Anestezjologia. Intensywna Terapia 4/2016-Safety of intensivist-led bedside decannulation of internal jugular bi-caval dual-lumen veno-venous extracorporeal membrane oxygenation cannulas and report of technique

PRACE ORYGINALNE I KLINICZNE

Safety of intensivist-led bedside decannulation of internal jugular bi-caval dual-lumen veno-venous extracorporeal membrane oxygenation cannulas and report of technique

Aaron Heller1, John Dollerschell2, Joshua Burk2, Haley Haines1, Jonathan Kozinn1

1Department of Anesthesiology, Perioperative Medicine, Critical Care and Pain Medicine, University of Missouri Kansas City, USA
2Department of General Surgery, University of Missouri Kansas City, USA

Abstract

Background: In the past decade, the rate and utilization of veno-venous extracorporeal membrane oxygenation (VV-ECMO) has increased dramatically. A single catheter technique has recently come into favour for providing VV-ECMO. Although it has been shown that intensivists can safely place these catheters, the safety of decannulation by intensivists has not been reported in the literature.

Objective: We describe a technique for safely decannulating the Avalon Elite VV-ECMO catheter at the bedside and assess the safety of this technique, as compared with the standard technique of decannulation in the operating room by a surgeon.

Methods: This was a retrospective cohort design conducted at a tertiary care cardiovascular intensive care unit at an academic medical centre. All patients who underwent VV-ECMO from 2009 to 2014 were included in the study except for those who had been decannulated for withdrawal of care. Complication rates from decannulation were compared between patients who were decannulated by surgeons in the operating room and those decannulated by intensivists in the intensive care unit (ICU).

Results: Twenty-eight patients were included in this study, of whom twenty-three patients (82%) were decannulated by intensivists, board certified in Critical Care Medicine through the American Board of Anesthesiology, while five (18%) the patients were decannulated by a surgeon. There was no significant difference in the complications rates between the surgeons (0) and intensivists (1) (P = 1.00). There were no major complications requiring operative intervention associated with decannulation identified in this study.

Conclusions: It is safe for intensivists to decannulate the Avalon Elite VV-ECMO cannula in the ICU using our purse-string suture technique. Performing these decannulations at the bedside compared to operating room may have positive clinical ramifications that include improved patient safety, timely patient care and reduced operating room costs.

 

Key words: extracorporeal membrane oxygenation, ECMO; decannulation; safety; intensive care unit

 

Anestezjologia Intensywna Terapia 2016, tom 48, nr 4, 222-225

Należy cytować wersję: Heller A, Dollerschell J, Burk J, Haines H, Kozinn J: Safety of intensivist-led bedside decannulation of internal jugular bi-caval dual-lumen veno-venous extracorporeal membrane oxygenation cannulas and report of technique. Anaesthesiol Intensive Ther 2016; 48: 211-214. 10.5603/AIT.a2016.0040.

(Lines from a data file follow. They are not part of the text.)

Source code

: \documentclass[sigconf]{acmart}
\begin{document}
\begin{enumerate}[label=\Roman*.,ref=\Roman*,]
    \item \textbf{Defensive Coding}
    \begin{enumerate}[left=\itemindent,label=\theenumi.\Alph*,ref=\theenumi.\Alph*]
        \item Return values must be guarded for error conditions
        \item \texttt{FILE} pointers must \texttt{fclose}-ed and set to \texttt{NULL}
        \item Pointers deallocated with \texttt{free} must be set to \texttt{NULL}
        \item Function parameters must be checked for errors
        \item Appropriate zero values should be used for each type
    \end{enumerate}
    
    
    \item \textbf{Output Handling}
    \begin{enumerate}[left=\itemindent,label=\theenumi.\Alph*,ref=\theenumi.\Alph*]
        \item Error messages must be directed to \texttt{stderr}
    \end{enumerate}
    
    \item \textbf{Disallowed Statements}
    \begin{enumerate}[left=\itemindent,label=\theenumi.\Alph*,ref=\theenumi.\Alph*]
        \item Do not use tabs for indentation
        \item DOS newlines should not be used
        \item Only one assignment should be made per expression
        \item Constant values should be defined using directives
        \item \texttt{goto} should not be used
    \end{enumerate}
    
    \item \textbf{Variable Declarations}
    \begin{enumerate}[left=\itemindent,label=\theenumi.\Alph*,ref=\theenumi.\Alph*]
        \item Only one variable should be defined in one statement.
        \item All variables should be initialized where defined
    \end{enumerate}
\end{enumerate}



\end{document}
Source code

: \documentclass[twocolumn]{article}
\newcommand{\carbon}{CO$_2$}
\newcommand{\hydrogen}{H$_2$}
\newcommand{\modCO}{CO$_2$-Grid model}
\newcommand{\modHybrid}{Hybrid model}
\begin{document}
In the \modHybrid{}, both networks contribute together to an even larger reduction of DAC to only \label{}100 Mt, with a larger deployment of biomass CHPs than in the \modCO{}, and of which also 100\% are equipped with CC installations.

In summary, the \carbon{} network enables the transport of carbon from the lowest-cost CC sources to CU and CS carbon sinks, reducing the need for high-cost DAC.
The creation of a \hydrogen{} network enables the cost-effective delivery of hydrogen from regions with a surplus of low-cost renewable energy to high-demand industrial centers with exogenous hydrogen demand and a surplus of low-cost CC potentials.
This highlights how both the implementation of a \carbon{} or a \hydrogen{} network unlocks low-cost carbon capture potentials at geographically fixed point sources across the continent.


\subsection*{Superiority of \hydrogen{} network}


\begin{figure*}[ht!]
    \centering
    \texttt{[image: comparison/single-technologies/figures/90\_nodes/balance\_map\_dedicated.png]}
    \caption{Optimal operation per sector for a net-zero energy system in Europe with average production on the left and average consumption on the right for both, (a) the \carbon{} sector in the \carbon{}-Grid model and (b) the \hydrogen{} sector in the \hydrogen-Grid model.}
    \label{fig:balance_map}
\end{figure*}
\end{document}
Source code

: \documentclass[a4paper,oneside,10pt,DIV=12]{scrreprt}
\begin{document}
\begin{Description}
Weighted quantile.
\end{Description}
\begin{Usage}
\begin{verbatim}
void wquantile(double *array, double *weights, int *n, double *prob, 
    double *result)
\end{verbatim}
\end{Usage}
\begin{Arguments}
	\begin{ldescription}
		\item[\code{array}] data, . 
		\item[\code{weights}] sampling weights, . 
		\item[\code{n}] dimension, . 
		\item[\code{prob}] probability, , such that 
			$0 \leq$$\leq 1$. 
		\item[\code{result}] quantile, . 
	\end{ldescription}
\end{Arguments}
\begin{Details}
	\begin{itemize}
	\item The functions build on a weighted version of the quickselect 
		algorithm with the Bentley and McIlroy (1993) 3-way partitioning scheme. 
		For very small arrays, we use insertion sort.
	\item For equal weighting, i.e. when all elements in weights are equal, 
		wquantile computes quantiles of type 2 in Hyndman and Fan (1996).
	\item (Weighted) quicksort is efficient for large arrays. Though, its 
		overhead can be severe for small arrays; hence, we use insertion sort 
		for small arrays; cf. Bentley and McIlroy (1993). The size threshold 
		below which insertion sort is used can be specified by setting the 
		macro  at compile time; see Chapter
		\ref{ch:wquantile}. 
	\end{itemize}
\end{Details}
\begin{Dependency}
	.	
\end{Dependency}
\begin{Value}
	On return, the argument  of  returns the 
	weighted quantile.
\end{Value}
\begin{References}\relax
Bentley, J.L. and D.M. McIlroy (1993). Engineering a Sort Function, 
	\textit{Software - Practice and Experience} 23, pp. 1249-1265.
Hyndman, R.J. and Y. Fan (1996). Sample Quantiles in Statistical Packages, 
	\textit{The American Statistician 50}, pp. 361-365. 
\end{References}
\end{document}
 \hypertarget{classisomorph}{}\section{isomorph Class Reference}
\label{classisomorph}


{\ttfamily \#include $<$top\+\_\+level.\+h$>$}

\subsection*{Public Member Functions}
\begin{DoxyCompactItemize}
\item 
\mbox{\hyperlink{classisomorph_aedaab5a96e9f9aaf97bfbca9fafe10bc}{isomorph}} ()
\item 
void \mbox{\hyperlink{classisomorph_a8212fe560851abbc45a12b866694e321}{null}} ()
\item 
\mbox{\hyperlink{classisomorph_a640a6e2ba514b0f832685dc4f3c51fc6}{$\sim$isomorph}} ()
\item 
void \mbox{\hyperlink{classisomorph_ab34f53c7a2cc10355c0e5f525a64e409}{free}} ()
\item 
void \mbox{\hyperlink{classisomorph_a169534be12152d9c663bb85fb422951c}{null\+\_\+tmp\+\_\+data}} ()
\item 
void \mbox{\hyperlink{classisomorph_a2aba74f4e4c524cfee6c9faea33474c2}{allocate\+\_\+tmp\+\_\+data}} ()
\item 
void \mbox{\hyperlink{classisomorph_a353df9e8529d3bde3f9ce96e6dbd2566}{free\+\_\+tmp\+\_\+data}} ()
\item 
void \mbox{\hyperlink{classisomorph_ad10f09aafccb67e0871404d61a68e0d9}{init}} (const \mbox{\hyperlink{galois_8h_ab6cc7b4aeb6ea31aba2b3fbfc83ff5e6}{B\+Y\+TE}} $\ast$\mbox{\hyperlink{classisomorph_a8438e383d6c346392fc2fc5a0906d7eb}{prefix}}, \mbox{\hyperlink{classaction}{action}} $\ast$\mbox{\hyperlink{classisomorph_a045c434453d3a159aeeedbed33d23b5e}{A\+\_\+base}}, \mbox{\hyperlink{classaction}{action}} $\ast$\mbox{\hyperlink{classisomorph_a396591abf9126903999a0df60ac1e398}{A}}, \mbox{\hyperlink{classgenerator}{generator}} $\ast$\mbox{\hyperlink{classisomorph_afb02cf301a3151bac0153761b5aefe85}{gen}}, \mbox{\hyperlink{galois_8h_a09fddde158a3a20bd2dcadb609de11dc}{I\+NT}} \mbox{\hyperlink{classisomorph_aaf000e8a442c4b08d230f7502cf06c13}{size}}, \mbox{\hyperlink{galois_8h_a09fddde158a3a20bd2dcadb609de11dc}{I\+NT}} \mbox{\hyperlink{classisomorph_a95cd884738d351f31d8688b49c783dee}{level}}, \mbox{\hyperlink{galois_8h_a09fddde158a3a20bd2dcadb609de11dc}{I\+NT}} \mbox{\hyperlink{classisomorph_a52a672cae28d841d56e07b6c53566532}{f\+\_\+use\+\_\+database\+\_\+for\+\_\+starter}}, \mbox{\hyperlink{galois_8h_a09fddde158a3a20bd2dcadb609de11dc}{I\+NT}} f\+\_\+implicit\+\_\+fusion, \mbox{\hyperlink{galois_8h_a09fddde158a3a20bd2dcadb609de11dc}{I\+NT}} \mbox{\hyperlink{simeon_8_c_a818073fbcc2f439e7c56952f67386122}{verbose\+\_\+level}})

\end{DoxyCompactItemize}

Over the past decade, the use of veno-venous extracorporeal membrane oxygenation (VV-ECMO) for severe respiratory failure has increased from 11.4 cases per million in 2006 to 60.9 cases per million in 2011 [1]. This represents a substantial increase of 433%. Two principle reasons for this, is the increased utilization of ECMO as a rescue therapy for severe respiratory failure [2-4] and the improved equipment (membrane oxygenators, centrifugal pumps and bi-caval dual-lumen cannulas) to deliver this therapy.

Initially, the most common technique for initiating ECMO was a femoral-femoral cannulation which required access to both femoral veins for the placement of at least two cannulas, and, occasionally, a third into the internal jugular (IJ) vein. If an IJ cannula was placed. Its position was with the tip in the superior vena cava in order to provide adequate upper-body drainage [5]. The disadvantages of this approach included the following: infection risk; line-care; immobilization; as well as the need to keep the patient supine.

In light of these disadvantages, a single-cannula technique utilizing the internal jugular vein has come into favour [6]. The proprietary Avalon Elite Cannula incorporates two lumens, an outflow and an inflow, and when placed correctly, the outflow tract is positioned in the right atrium and the inflow in the vena cava with its openings at the superior and inferior vena cava to facilitate drainage.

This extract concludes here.